• _EXERCISE AIM_:
Every line below that has the string "经济学家认为" needs to be copied.

━━━ SUPPLIED DATA ━━━

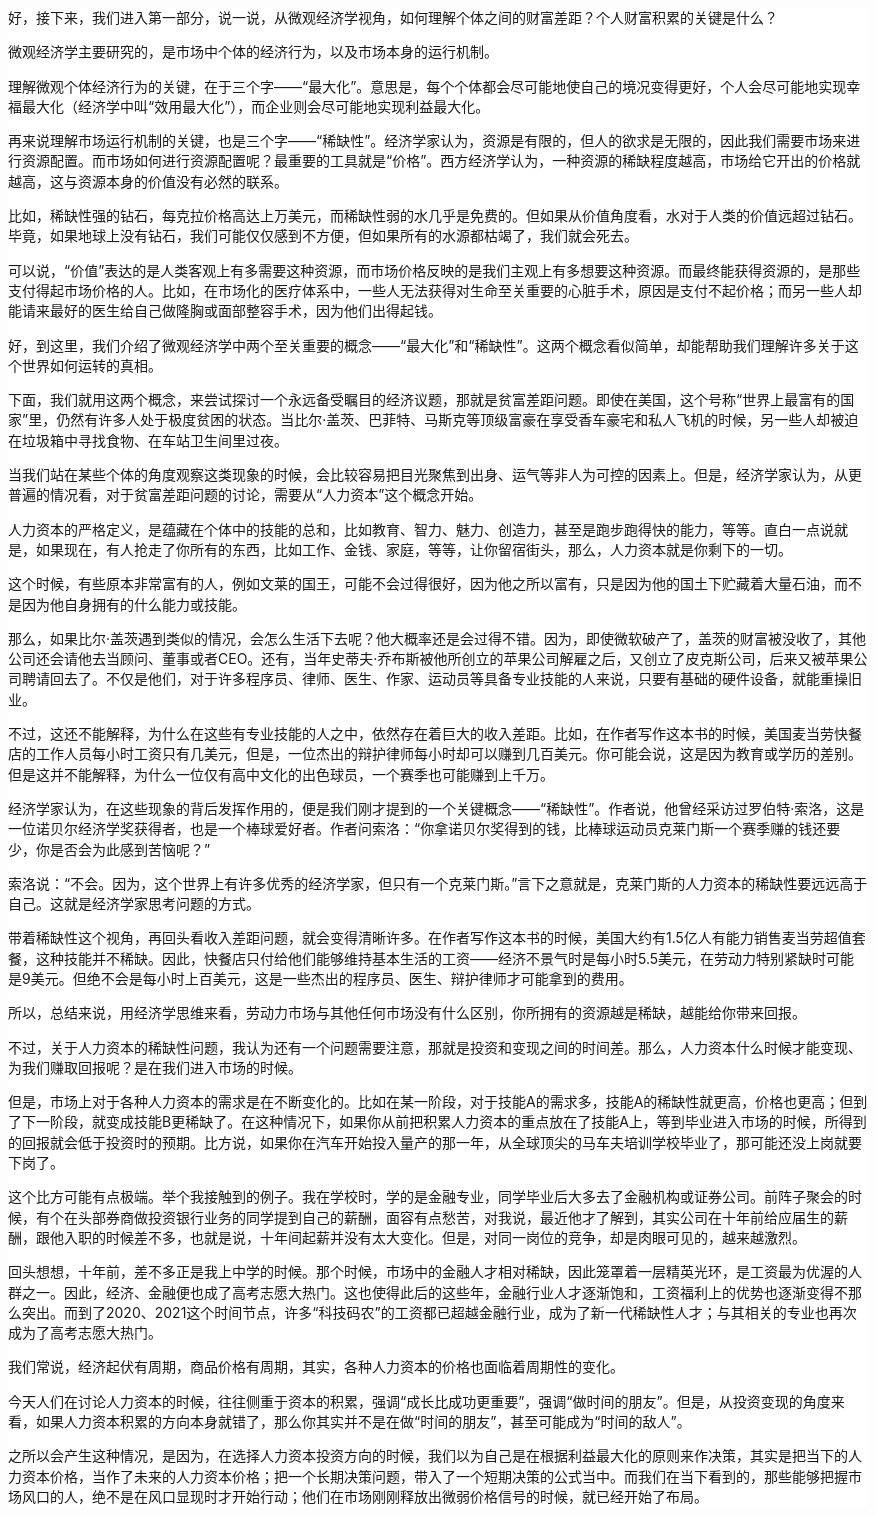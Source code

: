 好，接下来，我们进入第一部分，说一说，从微观经济学视角，如何理解个体之间的财富差距？个人财富积累的关键是什么？

微观经济学主要研究的，是市场中个体的经济行为，以及市场本身的运行机制。

理解微观个体经济行为的关键，在于三个字——“最大化”。意思是，每个个体都会尽可能地使自己的境况变得更好，个人会尽可能地实现幸福最大化（经济学中叫“效用最大化”），而企业则会尽可能地实现利益最大化。

再来说理解市场运行机制的关键，也是三个字——“稀缺性”。经济学家认为，资源是有限的，但人的欲求是无限的，因此我们需要市场来进行资源配置。而市场如何进行资源配置呢？最重要的工具就是“价格”。西方经济学认为，一种资源的稀缺程度越高，市场给它开出的价格就越高，这与资源本身的价值没有必然的联系。

比如，稀缺性强的钻石，每克拉价格高达上万美元，而稀缺性弱的水几乎是免费的。但如果从价值角度看，水对于人类的价值远超过钻石。毕竟，如果地球上没有钻石，我们可能仅仅感到不方便，但如果所有的水源都枯竭了，我们就会死去。

可以说，“价值”表达的是人类客观上有多需要这种资源，而市场价格反映的是我们主观上有多想要这种资源。而最终能获得资源的，是那些支付得起市场价格的人。比如，在市场化的医疗体系中，一些人无法获得对生命至关重要的心脏手术，原因是支付不起价格；而另一些人却能请来最好的医生给自己做隆胸或面部整容手术，因为他们出得起钱。

好，到这里，我们介绍了微观经济学中两个至关重要的概念——“最大化”和“稀缺性”。这两个概念看似简单，却能帮助我们理解许多关于这个世界如何运转的真相。

下面，我们就用这两个概念，来尝试探讨一个永远备受瞩目的经济议题，那就是贫富差距问题。即使在美国，这个号称“世界上最富有的国家”里，仍然有许多人处于极度贫困的状态。当比尔·盖茨、巴菲特、马斯克等顶级富豪在享受香车豪宅和私人飞机的时候，另一些人却被迫在垃圾箱中寻找食物、在车站卫生间里过夜。

当我们站在某些个体的角度观察这类现象的时候，会比较容易把目光聚焦到出身、运气等非人为可控的因素上。但是，经济学家认为，从更普遍的情况看，对于贫富差距问题的讨论，需要从“人力资本”这个概念开始。

人力资本的严格定义，是蕴藏在个体中的技能的总和，比如教育、智力、魅力、创造力，甚至是跑步跑得快的能力，等等。直白一点说就是，如果现在，有人抢走了你所有的东西，比如工作、金钱、家庭，等等，让你留宿街头，那么，人力资本就是你剩下的一切。

这个时候，有些原本非常富有的人，例如文莱的国王，可能不会过得很好，因为他之所以富有，只是因为他的国土下贮藏着大量石油，而不是因为他自身拥有的什么能力或技能。

那么，如果比尔·盖茨遇到类似的情况，会怎么生活下去呢？他大概率还是会过得不错。因为，即使微软破产了，盖茨的财富被没收了，其他公司还会请他去当顾问、董事或者CEO。还有，当年史蒂夫·乔布斯被他所创立的苹果公司解雇之后，又创立了皮克斯公司，后来又被苹果公司聘请回去了。不仅是他们，对于许多程序员、律师、医生、作家、运动员等具备专业技能的人来说，只要有基础的硬件设备，就能重操旧业。

不过，这还不能解释，为什么在这些有专业技能的人之中，依然存在着巨大的收入差距。比如，在作者写作这本书的时候，美国麦当劳快餐店的工作人员每小时工资只有几美元，但是，一位杰出的辩护律师每小时却可以赚到几百美元。你可能会说，这是因为教育或学历的差别。但是这并不能解释，为什么一位仅有高中文化的出色球员，一个赛季也可能赚到上千万。

经济学家认为，在这些现象的背后发挥作用的，便是我们刚才提到的一个关键概念——“稀缺性”。作者说，他曾经采访过罗伯特·索洛，这是一位诺贝尔经济学奖获得者，也是一个棒球爱好者。作者问索洛：“你拿诺贝尔奖得到的钱，比棒球运动员克莱门斯一个赛季赚的钱还要少，你是否会为此感到苦恼呢？”

索洛说：“不会。因为，这个世界上有许多优秀的经济学家，但只有一个克莱门斯。”言下之意就是，克莱门斯的人力资本的稀缺性要远远高于自己。这就是经济学家思考问题的方式。

带着稀缺性这个视角，再回头看收入差距问题，就会变得清晰许多。在作者写作这本书的时候，美国大约有1.5亿人有能力销售麦当劳超值套餐，这种技能并不稀缺。因此，快餐店只付给他们能够维持基本生活的工资——经济不景气时是每小时5.5美元，在劳动力特别紧缺时可能是9美元。但绝不会是每小时上百美元，这是一些杰出的程序员、医生、辩护律师才可能拿到的费用。

所以，总结来说，用经济学思维来看，劳动力市场与其他任何市场没有什么区别，你所拥有的资源越是稀缺，越能给你带来回报。

不过，关于人力资本的稀缺性问题，我认为还有一个问题需要注意，那就是投资和变现之间的时间差。那么，人力资本什么时候才能变现、为我们赚取回报呢？是在我们进入市场的时候。

但是，市场上对于各种人力资本的需求是在不断变化的。比如在某一阶段，对于技能A的需求多，技能A的稀缺性就更高，价格也更高；但到了下一阶段，就变成技能B更稀缺了。在这种情况下，如果你从前把积累人力资本的重点放在了技能A上，等到毕业进入市场的时候，所得到的回报就会低于投资时的预期。比方说，如果你在汽车开始投入量产的那一年，从全球顶尖的马车夫培训学校毕业了，那可能还没上岗就要下岗了。

这个比方可能有点极端。举个我接触到的例子。我在学校时，学的是金融专业，同学毕业后大多去了金融机构或证券公司。前阵子聚会的时候，有个在头部券商做投资银行业务的同学提到自己的薪酬，面容有点愁苦，对我说，最近他才了解到，其实公司在十年前给应届生的薪酬，跟他入职的时候差不多，也就是说，十年间起薪并没有太大变化。但是，对同一岗位的竞争，却是肉眼可见的，越来越激烈。

回头想想，十年前，差不多正是我上中学的时候。那个时候，市场中的金融人才相对稀缺，因此笼罩着一层精英光环，是工资最为优渥的人群之一。因此，经济、金融便也成了高考志愿大热门。这也使得此后的这些年，金融行业人才逐渐饱和，工资福利上的优势也逐渐变得不那么突出。而到了2020、2021这个时间节点，许多“科技码农”的工资都已超越金融行业，成为了新一代稀缺性人才；与其相关的专业也再次成为了高考志愿大热门。

我们常说，经济起伏有周期，商品价格有周期，其实，各种人力资本的价格也面临着周期性的变化。

今天人们在讨论人力资本的时候，往往侧重于资本的积累，强调“成长比成功更重要”，强调“做时间的朋友”。但是，从投资变现的角度来看，如果人力资本积累的方向本身就错了，那么你其实并不是在做“时间的朋友”，甚至可能成为“时间的敌人”。

之所以会产生这种情况，是因为，在选择人力资本投资方向的时候，我们以为自己是在根据利益最大化的原则来作决策，其实是把当下的人力资本价格，当作了未来的人力资本价格；把一个长期决策问题，带入了一个短期决策的公式当中。而我们在当下看到的，那些能够把握市场风口的人，绝不是在风口显现时才开始行动；他们在市场刚刚释放出微弱价格信号的时候，就已经开始了布局。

━━━

• _ANSWER BOX_:
再来说理解市场运行机制的关键，也是三个字——“稀缺性”。经济学家认为，资源是有限的，但人的欲求是无限的，因此我们需要市场来进行资源配置。而市场如何进行资源配置呢？最重要的工具就是“价格”。西方经济学认为，一种资源的稀缺程度越高，市场给它开出的价格就越高，这与资源本身的价值没有必然的联系。
当我们站在某些个体的角度观察这类现象的时候，会比较容易把目光聚焦到出身、运气等非人为可控的因素上。但是，经济学家认为，从更普遍的情况看，对于贫富差距问题的讨论，需要从“人力资本”这个概念开始。
经济学家认为，在这些现象的背后发挥作用的，便是我们刚才提到的一个关键概念——“稀缺性”。作者说，他曾经采访过罗伯特·索洛，这是一位诺贝尔经济学奖获得者，也是一个棒球爱好者。作者问索洛：“你拿诺贝尔奖得到的钱，比棒球运动员克莱门斯一个赛季赚的钱还要少，你是否会为此感到苦恼呢？”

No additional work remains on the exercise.